» Task to complete
Nothing but the lines from the top of the records through the line with "名医曰：作末，名真朱，光色如云母，可折者良，生符陵山谷，采无时。" should be returned, exactly, and without pictures.

[Opening Exercise inputs section]

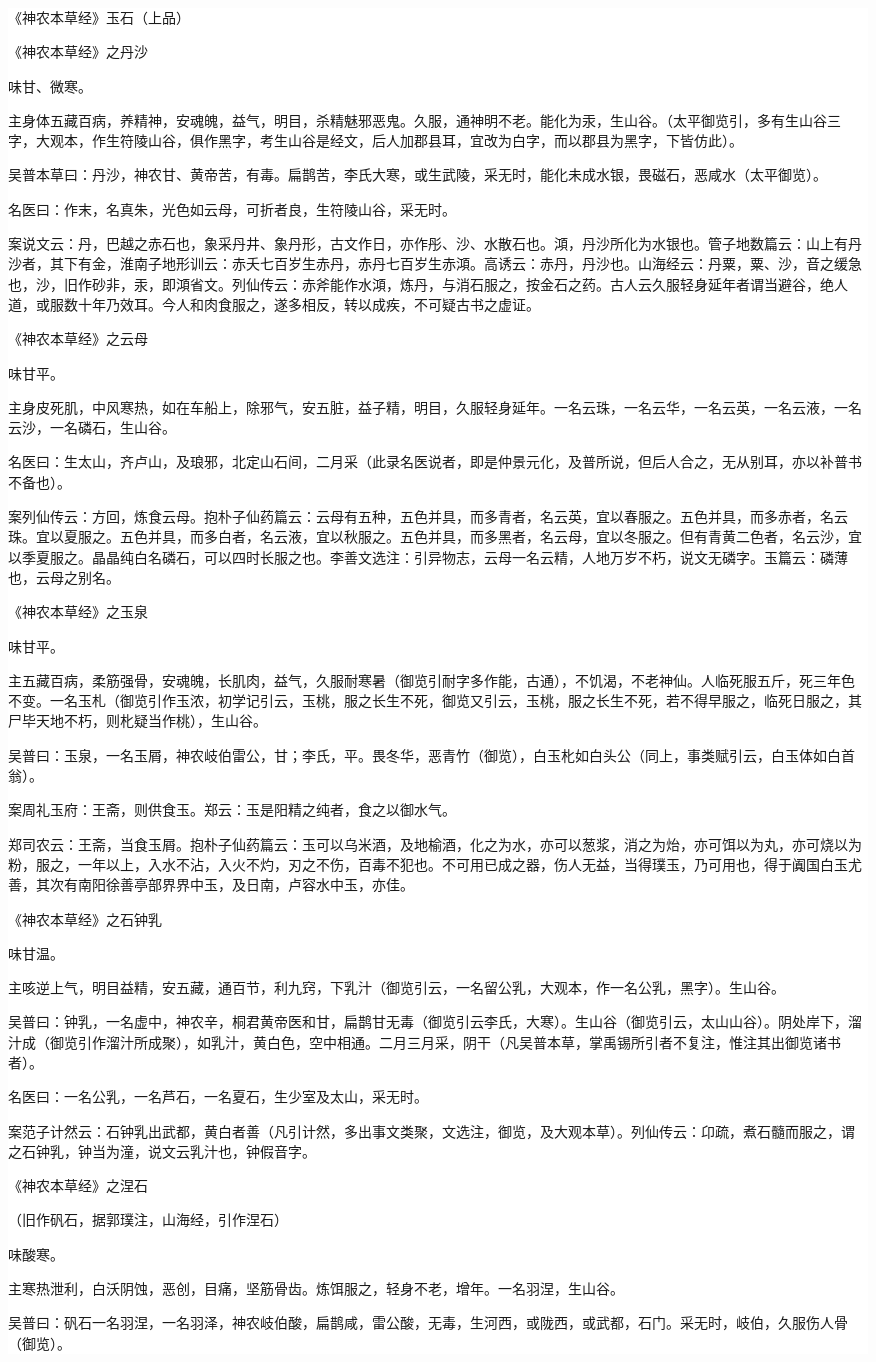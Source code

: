 《神农本草经》玉石（上品）

《神农本草经》之丹沙

味甘、微寒。

主身体五藏百病，养精神，安魂魄，益气，明目，杀精魅邪恶鬼。久服，通神明不老。能化为汞，生山谷。（太平御览引，多有生山谷三字，大观本，作生符陵山谷，俱作黑字，考生山谷是经文，后人加郡县耳，宜改为白字，而以郡县为黑字，下皆仿此）。

吴普本草曰：丹沙，神农甘、黄帝苦，有毒。扁鹊苦，李氏大寒，或生武陵，采无时，能化未成水银，畏磁石，恶咸水（太平御览）。

名医曰：作末，名真朱，光色如云母，可折者良，生符陵山谷，采无时。

案说文云：丹，巴越之赤石也，象采丹井、象丹形，古文作日，亦作彤、沙、水散石也。澒，丹沙所化为水银也。管子地数篇云：山上有丹沙者，其下有金，淮南子地形训云：赤夭七百岁生赤丹，赤丹七百岁生赤澒。高诱云：赤丹，丹沙也。山海经云：丹粟，粟、沙，音之缓急也，沙，旧作砂非，汞，即澒省文。列仙传云：赤斧能作水澒，炼丹，与消石服之，按金石之药。古人云久服轻身延年者谓当避谷，绝人道，或服数十年乃效耳。今人和肉食服之，遂多相反，转以成疾，不可疑古书之虚证。

《神农本草经》之云母

味甘平。

主身皮死肌，中风寒热，如在车船上，除邪气，安五脏，益子精，明目，久服轻身延年。一名云珠，一名云华，一名云英，一名云液，一名云沙，一名磷石，生山谷。

名医曰：生太山，齐卢山，及琅邪，北定山石间，二月采（此录名医说者，即是仲景元化，及普所说，但后人合之，无从别耳，亦以补普书不备也）。

案列仙传云：方回，炼食云母。抱朴子仙药篇云：云母有五种，五色并具，而多青者，名云英，宜以春服之。五色并具，而多赤者，名云珠。宜以夏服之。五色并具，而多白者，名云液，宜以秋服之。五色并具，而多黑者，名云母，宜以冬服之。但有青黄二色者，名云沙，宜以季夏服之。晶晶纯白名磷石，可以四时长服之也。李善文选注：引异物志，云母一名云精，人地万岁不朽，说文无磷字。玉篇云：磷薄也，云母之别名。

《神农本草经》之玉泉

味甘平。

主五藏百病，柔筋强骨，安魂魄，长肌肉，益气，久服耐寒暑（御览引耐字多作能，古通），不饥渴，不老神仙。人临死服五斤，死三年色不变。一名玉札（御览引作玉浓，初学记引云，玉桃，服之长生不死，御览又引云，玉桃，服之长生不死，若不得早服之，临死日服之，其尸毕天地不朽，则朼疑当作桃），生山谷。

吴普曰：玉泉，一名玉屑，神农岐伯雷公，甘；李氏，平。畏冬华，恶青竹（御览），白玉朼如白头公（同上，事类赋引云，白玉体如白首翁）。

案周礼玉府：王斋，则供食玉。郑云：玉是阳精之纯者，食之以御水气。

郑司农云：王斋，当食玉屑。抱朴子仙药篇云：玉可以乌米酒，及地榆酒，化之为水，亦可以葱浆，消之为炲，亦可饵以为丸，亦可烧以为粉，服之，一年以上，入水不沾，入火不灼，刃之不伤，百毒不犯也。不可用已成之器，伤人无益，当得璞玉，乃可用也，得于阗国白玉尤善，其次有南阳徐善亭部界界中玉，及日南，卢容水中玉，亦佳。

《神农本草经》之石钟乳

味甘温。

主咳逆上气，明目益精，安五藏，通百节，利九窍，下乳汁（御览引云，一名留公乳，大观本，作一名公乳，黑字）。生山谷。

吴普曰：钟乳，一名虚中，神农辛，桐君黄帝医和甘，扁鹊甘无毒（御览引云李氏，大寒）。生山谷（御览引云，太山山谷）。阴处岸下，溜汁成（御览引作溜汁所成聚），如乳汁，黄白色，空中相通。二月三月采，阴干（凡吴普本草，掌禹锡所引者不复注，惟注其出御览诸书者）。

名医曰：一名公乳，一名芦石，一名夏石，生少室及太山，采无时。

案范子计然云：石钟乳出武都，黄白者善（凡引计然，多出事文类聚，文选注，御览，及大观本草）。列仙传云：卬疏，煮石髓而服之，谓之石钟乳，钟当为潼，说文云乳汁也，钟假音字。

《神农本草经》之涅石

（旧作矾石，据郭璞注，山海经，引作涅石）

味酸寒。

主寒热泄利，白沃阴蚀，恶创，目痛，坚筋骨齿。炼饵服之，轻身不老，增年。一名羽涅，生山谷。

吴普曰：矾石一名羽涅，一名羽泽，神农岐伯酸，扁鹊咸，雷公酸，无毒，生河西，或陇西，或武都，石门。采无时，岐伯，久服伤人骨（御览）。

[Closing Exercise inputs section]

» Solution for this task
Source code

: 《神农本草经》玉石（上品）

《神农本草经》之丹沙

味甘、微寒。

主身体五藏百病，养精神，安魂魄，益气，明目，杀精魅邪恶鬼。久服，通神明不老。能化为汞，生山谷。（太平御览引，多有生山谷三字，大观本，作生符陵山谷，俱作黑字，考生山谷是经文，后人加郡县耳，宜改为白字，而以郡县为黑字，下皆仿此）。

吴普本草曰：丹沙，神农甘、黄帝苦，有毒。扁鹊苦，李氏大寒，或生武陵，采无时，能化未成水银，畏磁石，恶咸水（太平御览）。

名医曰：作末，名真朱，光色如云母，可折者良，生符陵山谷，采无时。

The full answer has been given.